The idea of the “super-mum” who holds down a full-time job while successfully running her home has lost support over the past decade, new British research shows. In a book published this week, Women in Employment: Changing Lives and New Challenges, Cambridge University sociology professor Jacqueline Scott says that both women and men are becoming more likely to believe that the family will suffer if a woman works full-time. The conclusion was based on social attitudes surveys over the past three decades in Britain, the US and Germany.

Professor Scott’s analysis shows that in 1994, 51 per cent of women in Britain and 52 per cent of men said they believed family life would not suffer if a woman went to work. By 2002 those proportions had fallen to 46 per cent of women and 42 per cent of men. There was also a decline in the number of people thinking the best way for a woman to be independent is to have a job.
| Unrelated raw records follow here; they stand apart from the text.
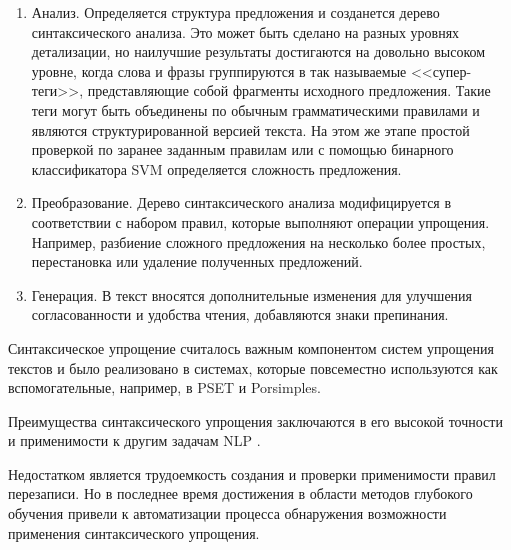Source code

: \begin{enumerate}
	\item Анализ. Определяется структура предложения и созданется дерево синтаксического анализа. Это может быть сделано на разных уровнях детализации, но наилучшие результаты достигаются на довольно высоком уровне, когда слова и фразы группируются в так называемые <<супер-теги>>, представляющие собой фрагменты исходного предложения. Такие теги могут быть объединены по обычным грамматическими правилами и являются структурированной версией текста. На этом же этапе простой проверкой по заранее заданным правилам или с помощью бинарного классификатора SVM\footnotemark{} \cite{shardlow_survey_2014} определяется сложность предложения.
	
	\item Преобразование. Дерево синтаксического анализа модифицируется в соответствии с набором правил, которые выполняют операции упрощения. Например, разбиение сложного предложения на несколько более простых, перестановка или удаление полученных предложений\cite{hutchison_ernesta_2013}.
	
	\item Генерация. В текст вносятся дополнительные изменения для улучшения согласованности и удобства чтения, добавляются знаки препинания.
\end{enumerate}

Синтаксическое упрощение считалось важным компонентом систем упрощения текстов и было реализовано в системах, которые повсеместно используются как вспомогательные, например, в PSET\cite{alva} и Porsimples\cite{aluisio_fostering_2010}.

Преимущества синтаксического упрощения заключаются в его высокой точности и применимости к другим задачам NLP \cite{shardlow_survey_2014}. 

Недостатком является трудоемкость создания и проверки применимости правил перезаписи. Но в последнее время достижения в области методов глубокого обучения привели к автоматизации процесса обнаружения возможности применения синтаксического упрощения.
Scott said: “The results are even more extreme in the US, where the percentage of people arguing that family life does not suffer if a woman works has plummeted, from 51 per cent in 1994 to 38 per cent in 2002.”

She added: “The notion that there has been a steady increase in favour of women taking an equal role in the workplace and away from their traditional role in the family is clearly a myth. Instead, there is clear evidence that women’s changing role is viewed as having costs both for the woman and the family. It is conceivable that opinions are shifting as the shine of the ‘super-mum’ syndrome wears off, and the idea of women juggling high-powered careers while also baking cookies and reading bedtime stories is seen to be unrealisable by ordinary mortals.”

The study comes at a time when British teachers and other professionals are increasingly voicing concern about the effects on children of deteriorating home life, and the government is responding with a variety of policies to assist families and schools. These include teaching children social graces at school and coaching parents on how to read a story to their toddler. In Germany, where “gender equality” did not catch on so quickly, the trend is different; support there has risen from 24 per cent in 1994 to 37 per cent in 2002.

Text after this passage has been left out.